Donald Trump has launched a broadside against the UK’s green energy policies and claimed that mass migration has rendered Europe “unrecognisable”. Speaking to reporters at the World Economic Forum in Davos, Mr Trump warned that “between immigration and energy – if they don’t change, bad things will happen to them”.
During his address, he specifically targeted Sir Keir Starmer’s stance on North Sea oil and gas. Mr Trump, a vocal critic of what he labels the green energy “scam”, contended that the UK Government has made it “impossible” for oil companies to develop North Sea reserves. He said the UK produces just one-third of the energy it did in 1999, despite sitting on “one of the greatest reserves anywhere in the world”.

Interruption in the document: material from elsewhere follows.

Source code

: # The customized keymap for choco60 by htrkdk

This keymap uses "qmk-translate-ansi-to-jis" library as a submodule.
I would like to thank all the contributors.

Greenpeace UK’s Lily-Rose Ellis said, “Trump’s knowledge of North Sea oil and gas amounts to a tottering pile of lies” and “The UK Government can safely ignore advice from a climate denier bankrolled by the fossil fuel industry”. Friends of the Earth’s Mike Childs added: “The only people who benefit from backtracking on climate action are the polluters, billionaires and powerful vested interests profiting from fossil fuels.”
In an occasionally rambling address, Mr Trump highlighted achievements he claimed to have made since returning to the White House. He was scathing about Europe, deepening transatlantic divides over trade and his goal of taking over Greenland. He told the audience that European countries were importing “entirely different populations from far away lands” and that certain places are “not even recognisable, frankly, anymore”.